I didn’t think much of it at the time.
Most physicians can trace back and recall their first patient. For some, it is a clinical encounter the third or fourth year of medical school. The more creative may point to their cadaver during first year anatomy and nod knowingly. My first patient was a mouse. Or shall I say a group of them?
My freshman year of college, I volunteered in the lab of a prominent endocrinologist and studied a new drug to reverse the course of type 1 diabetes. We monitored genetically bread, non obese, diabetic mice. Every day we would reach into their cage and grab them as they scurried about. Then we would rub their bellies inducing urination, swab the urine, and test for glucose. The unlucky creatures with a positive urine test needed to have blood drawn. The thing about mice is that they don’t have obvious vessels like you and I. In order to get a drop of blood, we had two choices: Either cut a portion of the tail or tap the choroidal plexus behind the eye. The latter approach, while more brutal, was less maiming.
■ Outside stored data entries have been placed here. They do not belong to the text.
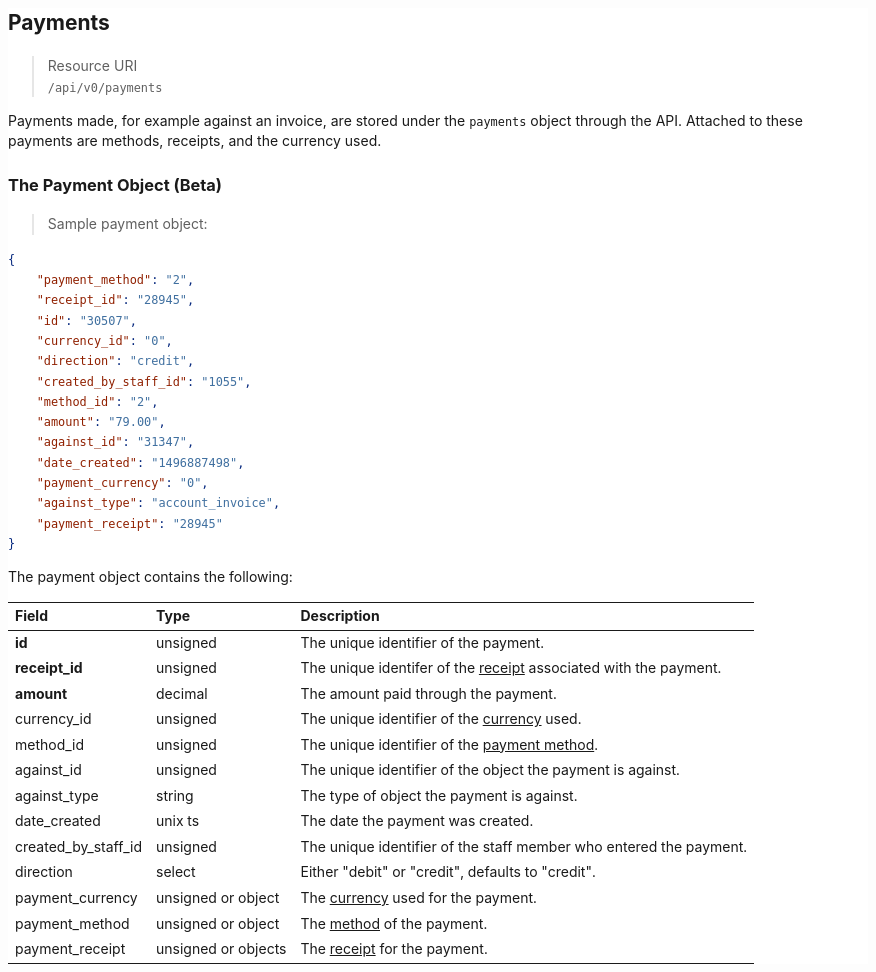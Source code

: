 ## Payments
> Resource URI  
`/api/v0/payments`

Payments made, for example against an invoice, are stored under the `payments` object through the API. Attached to these payments are methods, receipts, and the currency used. 
### The Payment Object (Beta)
> Sample payment object:

```json
{
	"payment_method": "2",
	"receipt_id": "28945",
	"id": "30507",
	"currency_id": "0",
	"direction": "credit",
	"created_by_staff_id": "1055",
	"method_id": "2",
	"amount": "79.00",
	"against_id": "31347",
	"date_created": "1496887498",
	"payment_currency": "0",
	"against_type": "account_invoice",
	"payment_receipt": "28945"
}
```

The payment object contains the following:

| Field | Type | Description |
|:-|:-|:-|
| **id** | unsigned | The unique identifier of the payment. |
| **receipt_id** | unsigned | The unique identifer of the [receipt](#the-payment-receipt-object-beta) associated with the payment. |
| **amount** | decimal | The amount paid through the payment. |
| currency_id | unsigned | The unique identifier of the [currency](#the-currency-object-beta) used. |
| method_id | unsigned | The unique identifier of the [payment method](#the-payment-method-object-beta).|
| against_id | unsigned | The unique identifier of the object the payment is against. |
| against_type | string | The type of object the payment is against. |
| date_created | unix ts | The date the payment was created. |
| created_by_staff_id | unsigned | The unique identifier of the staff member who entered the payment. |
| direction | select | Either "debit" or "credit", defaults to "credit". |
| payment_currency | unsigned or object | The [currency](#the-currency-object-beta) used for the payment. |
| payment_method | unsigned or object | The [method](#the-payment-method-object-beta) of the payment. |
| payment_receipt | unsigned or objects| The [receipt](#the-payment-receipt-object-beta) for the payment. |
I would take a swab and dip it in ether. The swab would be applied to the mouses nose inducing anesthesia. The tough part, while applying pressure to the orbit causing the globe to pop out of the socket, I would slip a pipette behind the eye and turn until blood shot up the tube. Then, if we were lucky, the mouse would wake up. If not, we used our fingers to compress the chest performing mouse CPR. Those mice proven to have diabetes would be randomized to two separate groups. One would get the experimental injection while the other would get placebo.
I passed many days and weekends alone in the lab. One sleepy Saturday, I approached a mouse in preparation for a blood draw. Mice can be slippery creatures. The technique most favored was to grab them by the scruff of the neck with the thumb and forefinger, and hold the back tightly with the base of the hand. So I thrust forward like I had done dozens of times. I got a good hold, and flipped the mouse around to face me. But something went terribly wrong. I must have grabbed too high, or maybe too roughly. The mouse’s body quivered and then shuttered in such and odd and frightening manner. I reflexively released as the mouse fell to the table. Dead. With horror, I realized that I accidentally snapped it’s neck. I will never forget the feeling of life passing so quickly and unexpectedly in my hands.
I occasionally think about this as I watch family members cradle their loved ones in those passing moments before death. Do they feel the shutter? Do they experience revulsion or relief?
And I sometimes have fevered dreams about that mouse. When I toss and turn, unable to sleep because of the crushing pressure of some clinical decision or another. That poor creature.
That poor creature who succumbed under the weight of my thick, clumsy hands.